C'est quelque chose que j'ai vécu, mais pas avec ce morceau, avec « Flat Beat ». Pour la petite histoire, c'était un morceau que j'ai fait juste pour illustrer les pubs que je réalisais à l'époque. Puis on s'est aperçu que des gens adoraient, et que des mecs en Angleterre faisaient des bootlegs avec la loop de la pub. On s'est dit qu'il fallait le sortir, et comme c'était un truc de grosse envergure, vu que c'était une pub Levi's, j'ai fait cette connerie d'aller démarcher des grosses maisons de disques. Et je me suis retrouvé devant des gros cons type Pascal Nègre… Auquel le personnage de boss de major du film fait penser d'ailleurs, même physiquement.

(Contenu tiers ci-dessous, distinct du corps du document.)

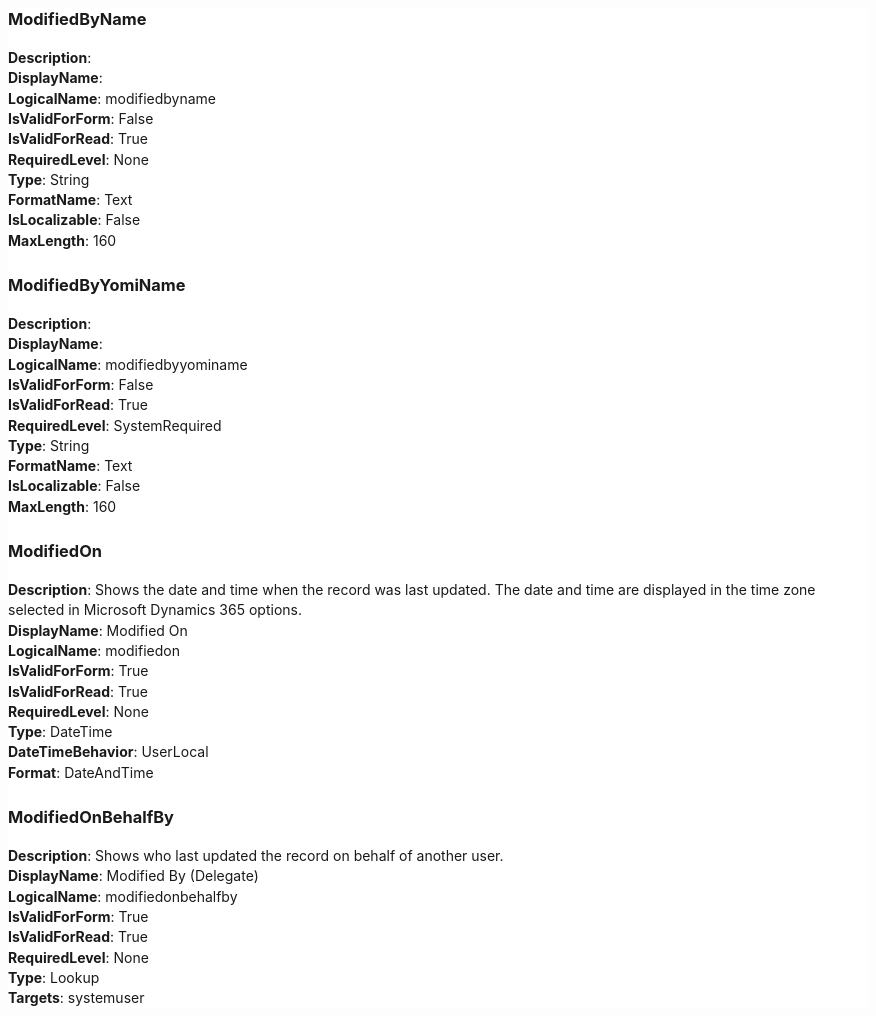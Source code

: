 
### <a name="BKMK_ModifiedByName"></a> ModifiedByName

**Description**: <br />
**DisplayName**: <br />
**LogicalName**: modifiedbyname<br />
**IsValidForForm**: False<br />
**IsValidForRead**: True<br />
**RequiredLevel**: None<br />
**Type**: String<br />
**FormatName**: Text<br />
**IsLocalizable**: False<br />
**MaxLength**: 160


### <a name="BKMK_ModifiedByYomiName"></a> ModifiedByYomiName

**Description**: <br />
**DisplayName**: <br />
**LogicalName**: modifiedbyyominame<br />
**IsValidForForm**: False<br />
**IsValidForRead**: True<br />
**RequiredLevel**: SystemRequired<br />
**Type**: String<br />
**FormatName**: Text<br />
**IsLocalizable**: False<br />
**MaxLength**: 160


### <a name="BKMK_ModifiedOn"></a> ModifiedOn

**Description**: Shows the date and time when the record was last updated. The date and time are displayed in the time zone selected in Microsoft Dynamics 365 options.<br />
**DisplayName**: Modified On<br />
**LogicalName**: modifiedon<br />
**IsValidForForm**: True<br />
**IsValidForRead**: True<br />
**RequiredLevel**: None<br />
**Type**: DateTime<br />
**DateTimeBehavior**: UserLocal<br />
**Format**: DateAndTime


### <a name="BKMK_ModifiedOnBehalfBy"></a> ModifiedOnBehalfBy

**Description**: Shows who last updated the record on behalf of another user.<br />
**DisplayName**: Modified By (Delegate)<br />
**LogicalName**: modifiedonbehalfby<br />
**IsValidForForm**: True<br />
**IsValidForRead**: True<br />
**RequiredLevel**: None<br />
**Type**: Lookup<br />
**Targets**: systemuser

C'était complètement la référence ! On lui a mis des Converse pour faire le côté faux jeune bedonnant. Je me suis retrouvé devant ces mecs à faire écouter ce morceau qui n'a rien d'un tube, qui est mal fait, c'est juste une boucle infernale. Les mecs m'envoyaient chier, arrêtaient le truc en plein milieu « oui c'est une pub Levi's, ok mais ça reste pas dans la tête, j'ai déjà oublié ce morceau ». J'ai fait 8 ou 10 rendez-vous comme ça avec des porcs, avant de retourner à ma petite maison de disque, F Comm, le label de Laurent Garnier et je suis très content de leur avoir fait gagner de l'argent, puisqu'ils en ont vendu 3 millions.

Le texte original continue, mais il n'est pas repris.